Task to carry out: Copy out all lines of the records in which the word "permafrost" appears.

▬▬▬▬▬▬

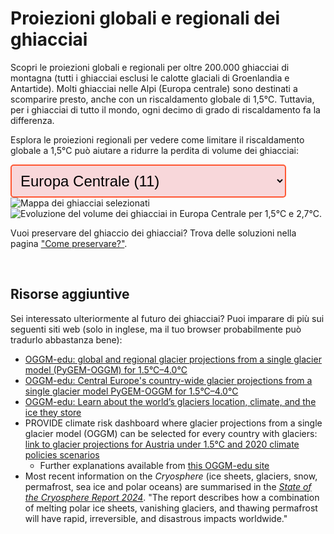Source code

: # Proiezioni globali e regionali dei ghiacciai

<div>
  <p>
    Scopri le proiezioni globali e regionali per oltre 200.000 ghiacciai di montagna (tutti i ghiacciai esclusi le calotte glaciali di Groenlandia e Antartide).
    Molti ghiacciai nelle Alpi (Europa centrale) sono destinati a scomparire presto, anche con un riscaldamento globale di 1,5°C. Tuttavia, per i ghiacciai di tutto il mondo, ogni decimo di grado di riscaldamento fa la differenza.
  </p>
  <p>
    Esplora le proiezioni regionali per vedere come limitare il riscaldamento globale a 1,5°C può aiutare a ridurre la perdita di volume dei ghiacciai:
  </p>
</div>

<!-- Dropdown to select region -->

<div>
<select id="regionSelect"
  style="font-size: 24px; padding: 10px; border: 2px solid #FF5733;
       border-radius: 5px; background-color: #f8d7da; max-width: 100%;
       overflow: hidden; text-overflow: ellipsis;">
  <option value="RGI11" selected>Europa Centrale (11)</option>
  <option value="global">Globale</option>
  <option value="RGI01">Alaska (01)</option>
  <option value="RGI02">Canada Occidentale e Stati Uniti (02)</option>
  <option value="RGI03">Artico Canadese Settentrionale (03)</option>
  <option value="RGI04">Artico Canadese Meridionale (04)</option>
  <option value="RGI05">Periferia della Groenlandia (05)</option>
  <option value="RGI06">Islanda (06)</option>
  <option value="RGI07">Svalbard (07)</option>
  <option value="RGI08">Scandinavia (08)</option>
  <option value="RGI09">Artico Russo (09)</option>
  <option value="RGI10">Asia Settentrionale (10)</option>
  <option value="RGI12">Caucaso e Medio Oriente (12)</option>
  <option value="RGI13">Asia Centrale (13)</option>
  <option value="RGI14">Asia Meridionale Occidentale (14)</option>
  <option value="RGI15">Asia Meridionale Orientale (15)</option>
  <option value="RGI13-14-15">Asia d’Alta Montagna (13-14-15)</option>
  <option value="RGI16">Basse Latitudini (16)</option>
  <option value="RGI17">Ande Meridionali (17)</option>
  <option value="RGI18">Nuova Zelanda (18)</option>
  <option value="RGI19">Isole Subantartiche e Antartiche (19)</option>
</select>

<!-- Image containers for both figures -->
<img id="worldmapImage" src="/assets/images/volume_evolution_regions/RGI11_worldmap_it.png" alt="Mappa dei ghiacciai selezionati" />
<img id="complexImage" src="/assets/images/volume_evolution_regions/RGI11_complex_it.png" alt="Evoluzione del volume dei ghiacciai in Europa Centrale per 1,5°C e 2,7°C." />

<!-- Add responsive CSS -->
<style>
  @media (max-width: 768px) {
    div[style*="display: flex"] {
      flex-direction: column; /* Impila gli elementi verticalmente */
    }
    div[style*="margin-right: 20px"] {
      margin-right: 0; /* Rimuove il margine destro per il testo */
    }
  }
</style>

<script>
  document.getElementById("regionSelect").addEventListener("change", function() {
    var selectedRegion = this.value;
    
    // Get both image elements
    var worldmapImage = document.getElementById("worldmapImage");
    var complexImage = document.getElementById("complexImage");
    
    // Update world map image source
    worldmapImage.src = "/assets/images/volume_evolution_regions/" + selectedRegion + "_worldmap_it.png";
    worldmapImage.alt = "Mappa dei ghiacciai selezionati in " + selectedRegion;

    // Update complex model image source
    complexImage.src = "/assets/images/volume_evolution_regions/" + selectedRegion + "_complex_it.png";
    complexImage.alt = "Evoluzione del volume dei ghiacciai in " + selectedRegion + " per 1,5°C e 2,7°C.";
  });
</script>


</div>

Vuoi preservare del ghiaccio dei ghiacciai? Trova delle soluzioni nella pagina
<a href="{{ site.baseurl }}/preserve/">"Come preservare?"</a>.

<br>

## Risorse aggiuntive
Sei interessato ulteriormente al futuro dei ghiacciai? Puoi imparare di più sui seguenti siti web (solo in inglese, ma il tuo browser probabilmente può tradurlo abbastanza bene):

- [OGGM-edu: global and regional glacier projections from a single glacier model (PyGEM-OGGM) for 1.5°C–4.0°C](https://edu.oggm.org/en/latest/global_future_glacier-app_rounce_delta_T_en.html)
- [OGGM-edu: Central Europe's country-wide glacier projections from a single glacier model PyGEM-OGGM for 1.5°C–4.0°C](https://edu.oggm.org/en/latest/alps_future-app_rounce_delta_T_en.html)
- [OGGM-edu: Learn about the world’s glaciers location, climate, and the ice they store](https://bokeh.oggm.org/explorer/app)
- PROVIDE climate risk dashboard where glacier projections from a single glacier model (OGGM) can be
  selected for every country with glaciers: [link to glacier projections for Austria under 1.5°C and 2020 climate policies scenarios](https://climate-risk-dashboard.climateanalytics.org/impacts/explore?indicator=glacier-volume&geography=AUT&scenarios[0]=curpol&time=annual&reference=present-day-2020&spatial=area)
    - Further explanations available from [this OGGM-edu site](https://edu.oggm.org/en/latest/provide_dashboard.html)
- Most recent information on the *Cryosphere* (ice sheets, glaciers, snow, permafrost, sea ice and
  polar oceans) are summarised in the [*State of the Cryosphere Report 2024*](https://iccinet.org/statecryo24/). "The report
  describes how a combination of melting polar ice sheets, vanishing glaciers, and thawing
  permafrost will have rapid, irreversible, and disastrous impacts worldwide."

▬▬▬▬▬▬

Response to the task:
- Most recent information on the *Cryosphere* (ice sheets, glaciers, snow, permafrost, sea ice and
  permafrost will have rapid, irreversible, and disastrous impacts worldwide."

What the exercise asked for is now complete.